The Resource Description Framework (RDF) is a suite of technology
standards produced by the W3C that was originally designed to
support internet metadata, primarily in the guise of the Semantic
Web. However at the core of RDF is a datamodel that promises to
provide an approach to solving the general problem of managing
semistructured data.

The Mulgara Project (http://www.mulgara.org) is an OpenSource
database implementing this datamodel. Its primary focus has been on
the application of RDF to large scale semistructured data
management. With the ability to scale to 1 billion statements, its
current version is amongst the best scaling implementations
available. We propose to investigate proposed modifications to
Mulgara's storage layer to support two orders of magnitude increase
in its scalability to approximately 100 billion statements.
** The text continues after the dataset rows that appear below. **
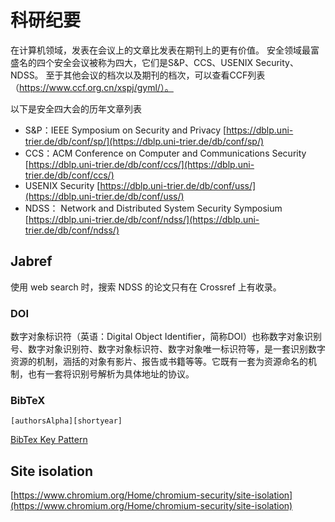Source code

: # 科研纪要

在计算机领域，发表在会议上的文章比发表在期刊上的更有价值。
安全领域最富盛名的四个安全会议被称为四大，它们是S&P、CCS、USENIX Security、NDSS。
至于其他会议的档次以及期刊的档次，可以查看CCF列表（https://www.ccf.org.cn/xspj/gyml/）。

以下是安全四大会的历年文章列表

* S&P：IEEE Symposium on Security and Privacy [https://dblp.uni-trier.de/db/conf/sp/](https://dblp.uni-trier.de/db/conf/sp/)
* CCS：ACM Conference on Computer and Communications Security [https://dblp.uni-trier.de/db/conf/ccs/](https://dblp.uni-trier.de/db/conf/ccs/)
* USENIX Security [https://dblp.uni-trier.de/db/conf/uss/](https://dblp.uni-trier.de/db/conf/uss/)
* NDSS： Network and Distributed System Security Symposium [https://dblp.uni-trier.de/db/conf/ndss/](https://dblp.uni-trier.de/db/conf/ndss/)

## Jabref 

使用 web search 时，搜索 NDSS 的论文只有在 Crossref 上有收录。

### DOI

数字对象标识符（英语：Digital Object Identifier，简称DOI）也称数字对象识别号、数字对象识别符、数字对象标识符、数字对象唯一标识符等，是一套识别数字资源的机制，涵括的对象有影片、报告或书籍等等。它既有一套为资源命名的机制，也有一套将识别号解析为具体地址的协议。 

### BibTeX

`[authorsAlpha][shortyear]`

[BibTex Key Pattern](https://help.jabref.org/en/BibtexKeyPatterns)

## Site isolation

[https://www.chromium.org/Home/chromium-security/site-isolation](https://www.chromium.org/Home/chromium-security/site-isolation)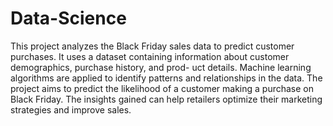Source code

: # Data-Science
This project analyzes the Black Friday sales data to predict customer purchases.
It uses a dataset containing information about customer demographics, purchase history, and prod-
uct details.
Machine learning algorithms are applied to identify patterns and relationships in the data.
The project aims to predict the likelihood of a customer making a purchase on Black Friday.
The insights gained can help retailers optimize their marketing strategies and improve sales.
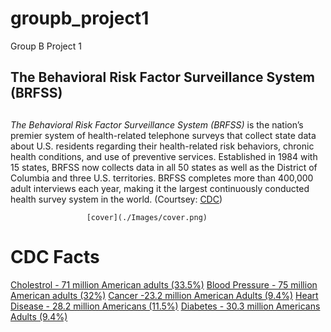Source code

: # groupb_project1
Group B Project 1

## The Behavioral Risk Factor Surveillance System (BRFSS)

## 
_The Behavioral Risk Factor Surveillance System (BRFSS)_ is the nation’s premier system of health-related telephone surveys that collect state data about U.S. residents regarding their health-related risk behaviors, chronic health conditions, and use of preventive services. Established in 1984 with 15 states, BRFSS now collects data in all 50 states as well as the District of Columbia and three U.S. territories. BRFSS completes more than 400,000 adult interviews each year, making it the largest continuously conducted health survey system in the world. 
(Courtsey: [CDC](https://www.cdc.gov/brfss/index.html))

                     [cover](./Images/cover.png)

# CDC Facts
[Cholestrol - 71 million American adults (33.5%)](https://www.cdc.gov/dhdsp/data_statistics/fact_sheets/fs_cholesterol.htm)
[Blood Pressure - 75 million American adults (32%)](https://www.cdc.gov/dhdsp/data_statistics/fact_sheets/fs_bloodpressure.htm)
[Cancer -23.2 million American Adults (9.4%)](https://www.cdc.gov/nchs/fastats/cancer.htm)
[Heart Disease - 28.2 million Americans (11.5%)](https://www.cdc.gov/nchs/fastats/heart-disease.htm)
[Diabetes - 30.3 million Americans Adults (9.4%)](https://www.cdc.gov/media/releases/2017/p0718-diabetes-report.html)
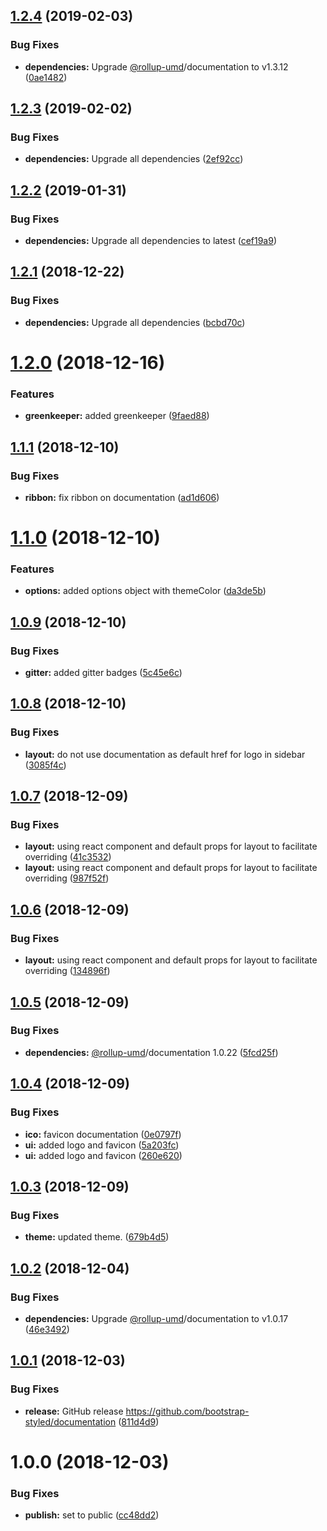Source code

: ## [1.2.4](https://github.com/bootstrap-styled/documentation/compare/v1.2.3...v1.2.4) (2019-02-03)


### Bug Fixes

* **dependencies:** Upgrade [@rollup-umd](https://github.com/rollup-umd)/documentation to v1.3.12 ([0ae1482](https://github.com/bootstrap-styled/documentation/commit/0ae1482))

## [1.2.3](https://github.com/bootstrap-styled/documentation/compare/v1.2.2...v1.2.3) (2019-02-02)


### Bug Fixes

* **dependencies:** Upgrade all dependencies ([2ef92cc](https://github.com/bootstrap-styled/documentation/commit/2ef92cc))

## [1.2.2](https://github.com/bootstrap-styled/documentation/compare/v1.2.1...v1.2.2) (2019-01-31)


### Bug Fixes

* **dependencies:** Upgrade all dependencies to latest ([cef19a9](https://github.com/bootstrap-styled/documentation/commit/cef19a9))

## [1.2.1](https://github.com/bootstrap-styled/documentation/compare/v1.2.0...v1.2.1) (2018-12-22)


### Bug Fixes

* **dependencies:** Upgrade all dependencies ([bcbd70c](https://github.com/bootstrap-styled/documentation/commit/bcbd70c))

# [1.2.0](https://github.com/bootstrap-styled/documentation/compare/v1.1.1...v1.2.0) (2018-12-16)


### Features

* **greenkeeper:** added greenkeeper ([9faed88](https://github.com/bootstrap-styled/documentation/commit/9faed88))

## [1.1.1](https://github.com/bootstrap-styled/documentation/compare/v1.1.0...v1.1.1) (2018-12-10)


### Bug Fixes

* **ribbon:** fix ribbon on documentation ([ad1d606](https://github.com/bootstrap-styled/documentation/commit/ad1d606))

# [1.1.0](https://github.com/bootstrap-styled/documentation/compare/v1.0.9...v1.1.0) (2018-12-10)


### Features

* **options:** added options object with themeColor ([da3de5b](https://github.com/bootstrap-styled/documentation/commit/da3de5b))

## [1.0.9](https://github.com/bootstrap-styled/documentation/compare/v1.0.8...v1.0.9) (2018-12-10)


### Bug Fixes

* **gitter:** added gitter badges ([5c45e6c](https://github.com/bootstrap-styled/documentation/commit/5c45e6c))

## [1.0.8](https://github.com/bootstrap-styled/documentation/compare/v1.0.7...v1.0.8) (2018-12-10)


### Bug Fixes

* **layout:** do not use documentation as default href for logo in sidebar ([3085f4c](https://github.com/bootstrap-styled/documentation/commit/3085f4c))

## [1.0.7](https://github.com/bootstrap-styled/documentation/compare/v1.0.6...v1.0.7) (2018-12-09)


### Bug Fixes

* **layout:** using react component and default props for layout to facilitate overriding ([41c3532](https://github.com/bootstrap-styled/documentation/commit/41c3532))
* **layout:** using react component and default props for layout to facilitate overriding ([987f52f](https://github.com/bootstrap-styled/documentation/commit/987f52f))

## [1.0.6](https://github.com/bootstrap-styled/documentation/compare/v1.0.5...v1.0.6) (2018-12-09)


### Bug Fixes

* **layout:** using react component and default props for layout to facilitate overriding ([134896f](https://github.com/bootstrap-styled/documentation/commit/134896f))

## [1.0.5](https://github.com/bootstrap-styled/documentation/compare/v1.0.4...v1.0.5) (2018-12-09)


### Bug Fixes

* **dependencies:** [@rollup-umd](https://github.com/rollup-umd)/documentation 1.0.22 ([5fcd25f](https://github.com/bootstrap-styled/documentation/commit/5fcd25f))

## [1.0.4](https://github.com/bootstrap-styled/documentation/compare/v1.0.3...v1.0.4) (2018-12-09)


### Bug Fixes

* **ico:** favicon documentation ([0e0797f](https://github.com/bootstrap-styled/documentation/commit/0e0797f))
* **ui:** added logo and favicon ([5a203fc](https://github.com/bootstrap-styled/documentation/commit/5a203fc))
* **ui:** added logo and favicon ([260e620](https://github.com/bootstrap-styled/documentation/commit/260e620))

## [1.0.3](https://github.com/bootstrap-styled/documentation/compare/v1.0.2...v1.0.3) (2018-12-09)


### Bug Fixes

* **theme:** updated theme. ([679b4d5](https://github.com/bootstrap-styled/documentation/commit/679b4d5))

## [1.0.2](https://github.com/bootstrap-styled/documentation/compare/v1.0.1...v1.0.2) (2018-12-04)


### Bug Fixes

* **dependencies:** Upgrade [@rollup-umd](https://github.com/rollup-umd)/documentation to v1.0.17 ([46e3492](https://github.com/bootstrap-styled/documentation/commit/46e3492))

## [1.0.1](https://github.com/bootstrap-styled/documentation/compare/v1.0.0...v1.0.1) (2018-12-03)


### Bug Fixes

* **release:** GitHub release https://github.com/bootstrap-styled/documentation ([811d4d9](https://github.com/bootstrap-styled/documentation/commit/811d4d9))

# 1.0.0 (2018-12-03)


### Bug Fixes

* **publish:** set to public ([cc48dd2](https://module.kopaxgroup.com/bootstrap-styled/documentation/commit/cc48dd2))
If
successful this would help alleviate many of the data management
problems mentioned above. The paper first provides a formal
definition of semistructured data in terms of vocabulary and
semantics; specifically the underlying assumptions of the relational
model that complicate the management of semistructured data. We then
examine how these assumptions interact with relational
normalisation, and how this provides a rationale for RDF as a model
for semistructured data. After introducing the current design and
functionality of Mulgara, the we then introduce the design of a new
store layer based on a combination of functional programming
techniques and traditional approaches to efficient external memory
datastructures. This combination is shown to provide substantially
simplified implementations of critical features required for large
scale datamanagement including: Lockfree multiversion concurrency;
Live backup and restore; Federation; and Replication.

Biography:

(biography unavailable)

Type: MPhil confirmation

Contact:

David Carrington, seminar host (davec@itee.uq.edu.au)
or Guido Governatori (ITEE seminar co-ordinator)
(guido@itee.uq.edu.au)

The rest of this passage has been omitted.